> _Try it_
Scan the entries below and count the lines holding the string "visualizaciones". Supply only the number.

--- START ---

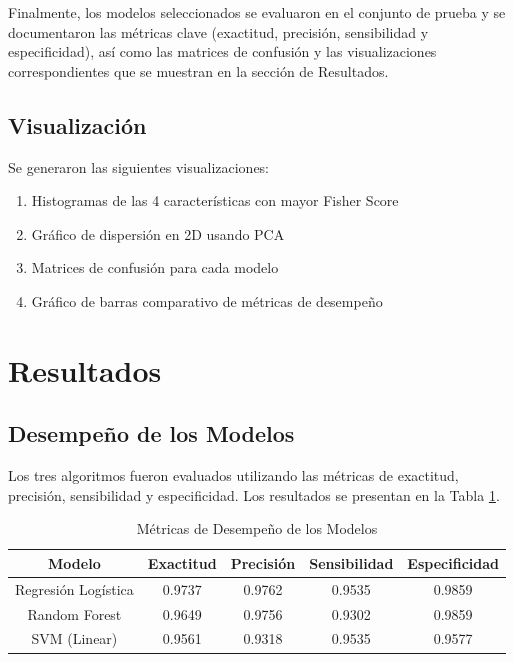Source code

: \documentclass[conference]{IEEEtran}
\begin{document}
Finalmente, los modelos seleccionados se evaluaron en el conjunto de prueba y se documentaron las métricas clave (exactitud, precisión, sensibilidad y especificidad), así como las matrices de confusión y las visualizaciones correspondientes que se muestran en la sección de Resultados.

\subsection{Visualización}
Se generaron las siguientes visualizaciones:
\begin{enumerate}
\item Histogramas de las 4 características con mayor Fisher Score
\item Gráfico de dispersión en 2D usando PCA
\item Matrices de confusión para cada modelo
\item Gráfico de barras comparativo de métricas de desempeño
\end{enumerate}

\section{Resultados}

\subsection{Desempeño de los Modelos}

Los tres algoritmos fueron evaluados utilizando las métricas de exactitud, precisión, sensibilidad y especificidad. Los resultados se presentan en la Tabla \ref{tab:metrics}.

\begin{table}[htbp]
\caption{Métricas de Desempeño de los Modelos}
\begin{center}
\begin{tabular}{|c|c|c|c|c|}
\hline
\textbf{Modelo} & \textbf{Exactitud} & \textbf{Precisión} & \textbf{Sensibilidad} & \textbf{Especificidad} \\
\hline
Regresión Logística & 0.9737 & 0.9762 & 0.9535 & 0.9859 \\
\hline
Random Forest & 0.9649 & 0.9756 & 0.9302 & 0.9859 \\
\hline
SVM (Linear) & 0.9561 & 0.9318 & 0.9535 & 0.9577 \\
\hline
\end{tabular}
\label{tab:metrics}
\end{center}
\end{table}
\end{document}
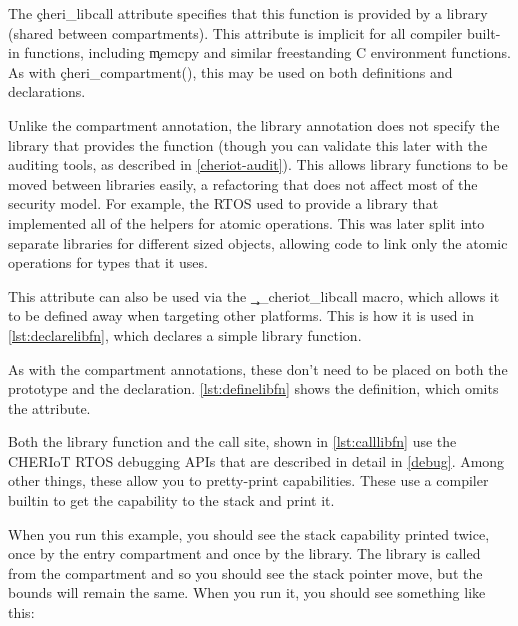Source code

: {{The \c{cheri_libcall} attribute specifies that this function is provided by a library (shared between compartments).
This attribute is implicit for all compiler built-in functions, including \c{memcpy} and similar freestanding C environment functions.
As with \c{cheri_compartment()}, this may be used on both definitions and declarations.

Unlike the compartment annotation, the library annotation does not specify the library that provides the function (though you can validate this later with the auditing tools, as described in \ref{cheriot-audit}).
This allows library functions to be moved between libraries easily, a refactoring that does not affect most of the security model.
For example, the RTOS used to provide a library that implemented all of the helpers for atomic operations.
This was later split into separate libraries for different sized objects, allowing code to link only the atomic operations for types that it uses.

This attribute can also be used via the \c{__cheriot_libcall} macro, which allows it to be defined away when targeting other platforms.
This is how it is used in \ref{lst:declarelibfn}, which declares a simple library function.

\codelisting[filename=examples/library_annotation/interface.h,marker=library_export,label=lst:declarelibfn,caption="A declaration of a library function"]{}

As with the compartment annotations, these don't need to be placed on both the prototype and the declaration.
\ref{lst:definelibfn} shows the definition, which omits the attribute.

\codelisting[filename=examples/library_annotation/library.cc,marker=library_implementation,label=lst:definelibfn,caption="A definition of a library function"]{}

Both the library function and the call site, shown in \ref{lst:calllibfn} use the CHERIoT RTOS debugging APIs that are described in detail in \ref{debug}.
Among other things, these allow you to pretty-print capabilities.
These use a compiler builtin to get the capability to the stack and print it.

\codelisting[filename=examples/library_annotation/entry.cc,marker=entry,label=lst:calllibfn,caption="Calling a simple library function."]{}

When you run this example, you should see the stack capability printed twice, once by the entry compartment and once by the library.
The library is called from the compartment and so you should see the stack pointer move, but the bounds will remain the same.
When you run it, you should see something like this:

}}
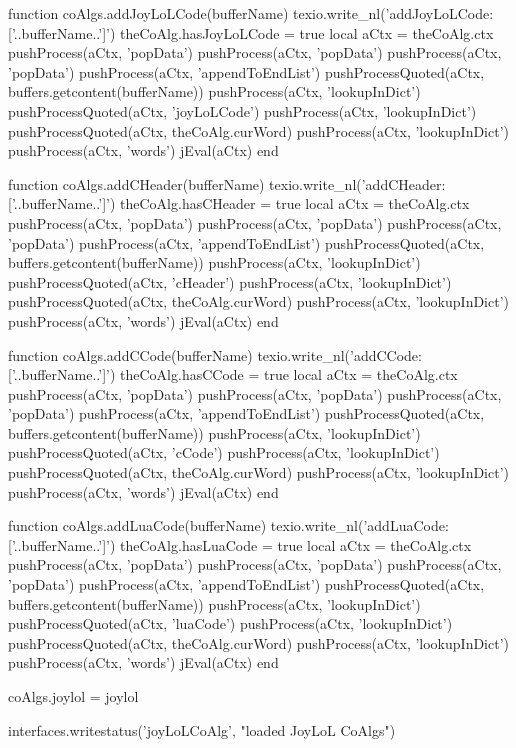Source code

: function coAlgs.addJoyLoLCode(bufferName)
  texio.write_nl('addJoyLoLCode: ['..bufferName..']')
  theCoAlg.hasJoyLoLCode = true
  local aCtx = theCoAlg.ctx
  pushProcess(aCtx, 'popData')
  pushProcess(aCtx, 'popData')
  pushProcess(aCtx, 'popData')
  pushProcess(aCtx, 'appendToEndList')
  pushProcessQuoted(aCtx, buffers.getcontent(bufferName))
  pushProcess(aCtx, 'lookupInDict')
  pushProcessQuoted(aCtx, 'joyLoLCode')
  pushProcess(aCtx, 'lookupInDict')
  pushProcessQuoted(aCtx, theCoAlg.curWord)
  pushProcess(aCtx, 'lookupInDict')
  pushProcess(aCtx, 'words')
  jEval(aCtx)
end

function coAlgs.addCHeader(bufferName)
  texio.write_nl('addCHeader: ['..bufferName..']')
  theCoAlg.hasCHeader = true
  local aCtx = theCoAlg.ctx
  pushProcess(aCtx, 'popData')
  pushProcess(aCtx, 'popData')
  pushProcess(aCtx, 'popData')
  pushProcess(aCtx, 'appendToEndList')
  pushProcessQuoted(aCtx, buffers.getcontent(bufferName))
  pushProcess(aCtx, 'lookupInDict')
  pushProcessQuoted(aCtx, 'cHeader')
  pushProcess(aCtx, 'lookupInDict')
  pushProcessQuoted(aCtx, theCoAlg.curWord)
  pushProcess(aCtx, 'lookupInDict')
  pushProcess(aCtx, 'words')
  jEval(aCtx)
end

function coAlgs.addCCode(bufferName)
  texio.write_nl('addCCode: ['..bufferName..']')
  theCoAlg.hasCCode = true
  local aCtx = theCoAlg.ctx
  pushProcess(aCtx, 'popData')
  pushProcess(aCtx, 'popData')
  pushProcess(aCtx, 'popData')
  pushProcess(aCtx, 'appendToEndList')
  pushProcessQuoted(aCtx, buffers.getcontent(bufferName))
  pushProcess(aCtx, 'lookupInDict')
  pushProcessQuoted(aCtx, 'cCode')
  pushProcess(aCtx, 'lookupInDict')
  pushProcessQuoted(aCtx, theCoAlg.curWord)
  pushProcess(aCtx, 'lookupInDict')
  pushProcess(aCtx, 'words')
  jEval(aCtx)
end

function coAlgs.addLuaCode(bufferName)
  texio.write_nl('addLuaCode: ['..bufferName..']')
  theCoAlg.hasLuaCode = true
  local aCtx = theCoAlg.ctx
  pushProcess(aCtx, 'popData')
  pushProcess(aCtx, 'popData')
  pushProcess(aCtx, 'popData')
  pushProcess(aCtx, 'appendToEndList')
  pushProcessQuoted(aCtx, buffers.getcontent(bufferName))
  pushProcess(aCtx, 'lookupInDict')
  pushProcessQuoted(aCtx, 'luaCode')
  pushProcess(aCtx, 'lookupInDict')
  pushProcessQuoted(aCtx, theCoAlg.curWord)
  pushProcess(aCtx, 'lookupInDict')
  pushProcess(aCtx, 'words')
  jEval(aCtx)
end

coAlgs.joylol = joylol

interfaces.writestatus('joyLoLCoAlg', "loaded JoyLoL CoAlgs")
\stopLuaCode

--- END ---

> _Task response_
2